Minor league affiliations
- Class: Class D (1904)
- League: Oregon State League (1904)

Major league affiliations
- Team: None

Minor league titles
- League titles (0): None

Team data
- Name: Roseburg Shamrocks (1904)
- Ballpark: Unknown (1904)

= Roseburg Shamrocks =

The Roseburg Shamrocks were a minor league baseball team based in Roseburg, Oregon. In 1904, the Shamrocks briefly played as members of the Class D level Oregon State League before disbanding during the season.

==History==
Roseburg, Oregon hosted early semi-professional baseball clubs, with the first Roseburg baseball team forming in 1867.

The 1904 Roseburg Shamrocks began minor league baseball play in Roseburg, Oregon, as the Shamrocks became charter members of the Class D level Oregon State League. The four–team league began play on April 8, 1904, in what would be a brief season. The Eugene Blues, Salem Raglans and Vancouver Soldiers teams joined Roseburg as charter members to begin the season. League salaries were capped at $600.

After the season began, the Oregon State League was not officially admitted to minor league baseball by the National Association until it vacated the Vancouver, Washington franchise. The National Association ruled Vancouver, Washington was within the territorial limit of the Portland, Oregon franchise of the Pacific Coast League. To meet the demand, Vancouver, with a record of 3–8 moved to Albany, Oregon on May 18, 1904, and became the Albany Rollers. The other three cities remained intact, but the league played a brief season.
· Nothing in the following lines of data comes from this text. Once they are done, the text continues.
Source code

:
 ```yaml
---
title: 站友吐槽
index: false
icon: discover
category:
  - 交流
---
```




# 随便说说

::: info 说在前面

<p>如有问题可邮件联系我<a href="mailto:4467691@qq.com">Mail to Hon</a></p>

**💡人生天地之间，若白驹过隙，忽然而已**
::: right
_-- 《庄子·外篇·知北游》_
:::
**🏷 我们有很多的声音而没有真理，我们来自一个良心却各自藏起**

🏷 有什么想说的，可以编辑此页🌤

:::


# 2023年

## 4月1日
On June 4, 1904, a game between Albany and Roseburg teams required the teams to travel to the Vaughn Street baseball field in Portland in order to play their doubleheader, due to a facility issue.

On July 6, 1904, the Roseburg Shamrocks disbanded, with the Eugene Blues folding on the same day. While travel costs and low support were cited as a reason for folding, team turmoil may have also played a role. In addition to funding issues, it was reported that on July 5, 1904, during their last game, Roseburg Shamrock players had an argument with manager Turkey Morrow. Morrow immediately quit his position and departed for Roseburg without the team. The local Roseburg The Plaindealer, published a letter to the editor saying, "nothing kills [a] sport quicker than empty benches." The loss of the two teams caused the Oregon State League to permanently disband on the same day.

The Roseburg Shamrocks were in fourth place when the franchise and league folded. Roseburg ended the Oregon State League season with a record of 15–25, playing the abbreviated season under manager Turkey Morrow. Roseburg finished 12.0 games behind the first place Salem Raglans. In the complete final standings, Roseburg followed the Salem (27–13), the Eugene Blues (22–19) and Albany Rollers (17–24).

The Oregon State League never reformed. Roseburg, Oregon has not hosted another minor league team.

==The ballpark==
The name of the Roseburg minor league home ballpark is not directly referenced. Sources indicate both River Front Park and Gaddis City Park were in existence during the era.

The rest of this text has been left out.